-- Your task --
Write exactly, with no line omitted or added, the span beginning at the line that holds "- Slower Page rendering" and ending at the last line of the records.

-- Working data --
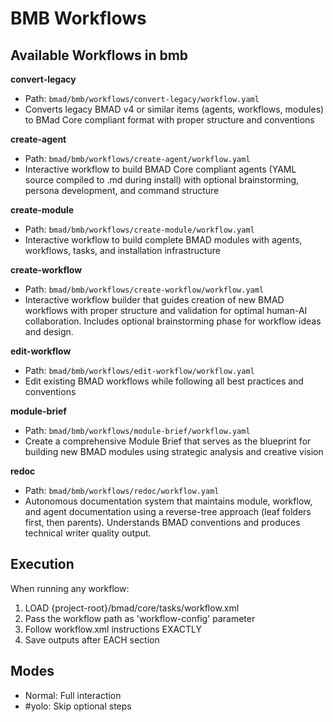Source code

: # BMB Workflows

## Available Workflows in bmb

**convert-legacy**
- Path: `bmad/bmb/workflows/convert-legacy/workflow.yaml`
- Converts legacy BMAD v4 or similar items (agents, workflows, modules) to BMad Core compliant format with proper structure and conventions

**create-agent**
- Path: `bmad/bmb/workflows/create-agent/workflow.yaml`
- Interactive workflow to build BMAD Core compliant agents (YAML source compiled to .md during install) with optional brainstorming, persona development, and command structure

**create-module**
- Path: `bmad/bmb/workflows/create-module/workflow.yaml`
- Interactive workflow to build complete BMAD modules with agents, workflows, tasks, and installation infrastructure

**create-workflow**
- Path: `bmad/bmb/workflows/create-workflow/workflow.yaml`
- Interactive workflow builder that guides creation of new BMAD workflows with proper structure and validation for optimal human-AI collaboration. Includes optional brainstorming phase for workflow ideas and design.

**edit-workflow**
- Path: `bmad/bmb/workflows/edit-workflow/workflow.yaml`
- Edit existing BMAD workflows while following all best practices and conventions

**module-brief**
- Path: `bmad/bmb/workflows/module-brief/workflow.yaml`
- Create a comprehensive Module Brief that serves as the blueprint for building new BMAD modules using strategic analysis and creative vision

**redoc**
- Path: `bmad/bmb/workflows/redoc/workflow.yaml`
- Autonomous documentation system that maintains module, workflow, and agent documentation using a reverse-tree approach (leaf folders first, then parents). Understands BMAD conventions and produces technical writer quality output.


## Execution

When running any workflow:
1. LOAD {project-root}/bmad/core/tasks/workflow.xml
2. Pass the workflow path as 'workflow-config' parameter
3. Follow workflow.xml instructions EXACTLY
4. Save outputs after EACH section

## Modes
- Normal: Full interaction
- #yolo: Skip optional steps
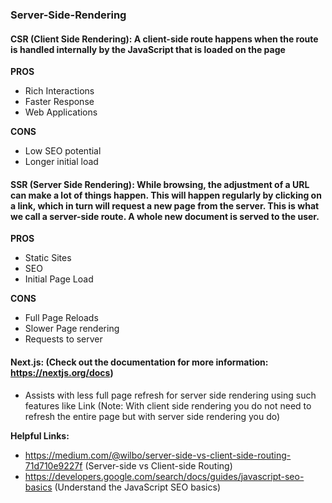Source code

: ### Server-Side-Rendering

#### CSR (Client Side Rendering): A client-side route happens when the route is handled internally by the JavaScript that is loaded on the page

**PROS**

 - Rich Interactions
 - Faster Response
 - Web Applications

**CONS**

 - Low SEO potential
 - Longer initial load

#### SSR (Server Side Rendering): While browsing, the adjustment of a URL can make a lot of things happen. This will happen regularly by clicking on a link, which in turn will request a new page from the server. This is what we call a server-side route. A whole new document is served to the user.


**PROS**

 - Static Sites
 - SEO
 - Initial Page Load

**CONS**

 - Full Page Reloads
 - Slower Page rendering
 - Requests to server


#### Next.js: (Check out the documentation for more information: https://nextjs.org/docs)

 - Assists with less full page refresh for server side rendering using such features like Link (Note:
With client side rendering you do not need to refresh the entire page but with server side rendering you do)

**Helpful Links:**

- https://medium.com/@wilbo/server-side-vs-client-side-routing-71d710e9227f (Server-side vs Client-side Routing)
- https://developers.google.com/search/docs/guides/javascript-seo-basics (Understand the JavaScript SEO basics)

-- Answer box --
 - Slower Page rendering
 - Requests to server


#### Next.js: (Check out the documentation for more information: https://nextjs.org/docs)

 - Assists with less full page refresh for server side rendering using such features like Link (Note:
With client side rendering you do not need to refresh the entire page but with server side rendering you do)

**Helpful Links:**

- https://medium.com/@wilbo/server-side-vs-client-side-routing-71d710e9227f (Server-side vs Client-side Routing)
- https://developers.google.com/search/docs/guides/javascript-seo-basics (Understand the JavaScript SEO basics)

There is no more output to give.